╭─ Given information

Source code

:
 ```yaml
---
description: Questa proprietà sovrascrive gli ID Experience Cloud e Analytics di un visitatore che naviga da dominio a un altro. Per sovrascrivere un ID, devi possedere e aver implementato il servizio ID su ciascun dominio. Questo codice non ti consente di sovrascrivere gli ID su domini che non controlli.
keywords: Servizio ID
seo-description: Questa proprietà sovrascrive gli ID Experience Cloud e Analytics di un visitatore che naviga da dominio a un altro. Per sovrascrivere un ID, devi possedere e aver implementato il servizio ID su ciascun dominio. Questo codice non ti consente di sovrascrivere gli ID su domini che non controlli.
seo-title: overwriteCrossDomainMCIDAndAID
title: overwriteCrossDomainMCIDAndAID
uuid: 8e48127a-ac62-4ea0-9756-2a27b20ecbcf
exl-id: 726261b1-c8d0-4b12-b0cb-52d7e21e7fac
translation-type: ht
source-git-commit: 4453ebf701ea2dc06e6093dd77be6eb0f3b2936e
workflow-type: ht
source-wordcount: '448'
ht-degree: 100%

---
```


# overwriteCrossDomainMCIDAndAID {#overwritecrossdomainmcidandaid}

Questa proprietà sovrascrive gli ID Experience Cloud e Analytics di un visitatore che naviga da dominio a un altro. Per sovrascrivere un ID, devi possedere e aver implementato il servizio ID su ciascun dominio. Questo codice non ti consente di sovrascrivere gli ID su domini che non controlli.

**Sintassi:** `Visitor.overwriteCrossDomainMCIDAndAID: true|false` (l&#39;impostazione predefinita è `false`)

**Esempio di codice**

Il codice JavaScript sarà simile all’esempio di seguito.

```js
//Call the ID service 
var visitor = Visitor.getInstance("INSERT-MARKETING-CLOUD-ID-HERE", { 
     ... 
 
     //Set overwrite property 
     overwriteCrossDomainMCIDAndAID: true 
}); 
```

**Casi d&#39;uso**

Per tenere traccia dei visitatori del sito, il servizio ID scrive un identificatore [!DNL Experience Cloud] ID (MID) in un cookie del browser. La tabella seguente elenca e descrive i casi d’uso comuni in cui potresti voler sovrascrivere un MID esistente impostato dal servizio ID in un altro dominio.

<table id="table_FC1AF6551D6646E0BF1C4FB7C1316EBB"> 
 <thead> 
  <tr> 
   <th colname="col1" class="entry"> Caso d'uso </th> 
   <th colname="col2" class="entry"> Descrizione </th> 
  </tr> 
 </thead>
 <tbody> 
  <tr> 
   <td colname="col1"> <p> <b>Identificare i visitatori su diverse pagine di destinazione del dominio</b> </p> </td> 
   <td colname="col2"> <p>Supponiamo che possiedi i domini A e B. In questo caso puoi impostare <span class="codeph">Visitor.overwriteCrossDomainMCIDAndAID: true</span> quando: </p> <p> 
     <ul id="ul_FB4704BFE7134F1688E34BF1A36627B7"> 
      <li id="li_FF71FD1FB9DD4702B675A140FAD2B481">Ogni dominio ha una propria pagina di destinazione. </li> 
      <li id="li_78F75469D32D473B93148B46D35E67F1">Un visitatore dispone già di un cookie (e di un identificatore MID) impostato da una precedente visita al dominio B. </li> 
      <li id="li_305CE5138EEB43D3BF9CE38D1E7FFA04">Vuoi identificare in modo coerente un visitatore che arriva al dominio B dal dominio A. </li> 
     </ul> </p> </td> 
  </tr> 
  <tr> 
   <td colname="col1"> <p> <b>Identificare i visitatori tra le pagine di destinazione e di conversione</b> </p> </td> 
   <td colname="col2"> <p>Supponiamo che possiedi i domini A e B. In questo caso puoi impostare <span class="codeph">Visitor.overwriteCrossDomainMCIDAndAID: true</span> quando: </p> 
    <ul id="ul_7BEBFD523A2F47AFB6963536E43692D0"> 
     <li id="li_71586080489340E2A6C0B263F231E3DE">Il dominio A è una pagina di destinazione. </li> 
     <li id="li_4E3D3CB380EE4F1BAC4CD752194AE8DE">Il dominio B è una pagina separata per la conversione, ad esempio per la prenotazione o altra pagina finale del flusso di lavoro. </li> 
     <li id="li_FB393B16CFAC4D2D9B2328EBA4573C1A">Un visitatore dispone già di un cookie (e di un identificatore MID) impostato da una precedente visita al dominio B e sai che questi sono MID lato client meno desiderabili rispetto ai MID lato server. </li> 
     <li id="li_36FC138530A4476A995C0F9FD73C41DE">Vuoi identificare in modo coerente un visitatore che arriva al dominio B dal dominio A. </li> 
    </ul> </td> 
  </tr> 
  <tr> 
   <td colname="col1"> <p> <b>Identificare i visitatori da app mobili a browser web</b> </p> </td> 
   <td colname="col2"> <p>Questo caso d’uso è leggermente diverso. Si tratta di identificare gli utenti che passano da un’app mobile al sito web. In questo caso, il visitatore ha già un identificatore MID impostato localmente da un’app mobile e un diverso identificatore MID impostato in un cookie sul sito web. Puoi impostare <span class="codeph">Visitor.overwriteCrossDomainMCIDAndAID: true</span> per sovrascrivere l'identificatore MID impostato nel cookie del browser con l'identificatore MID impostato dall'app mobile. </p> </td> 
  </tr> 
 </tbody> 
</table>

╰─

◆ **What you are asked to do**
Every line above that holds the string "type" should be copied out.

◆ **Finished task**
translation-type: ht
workflow-type: ht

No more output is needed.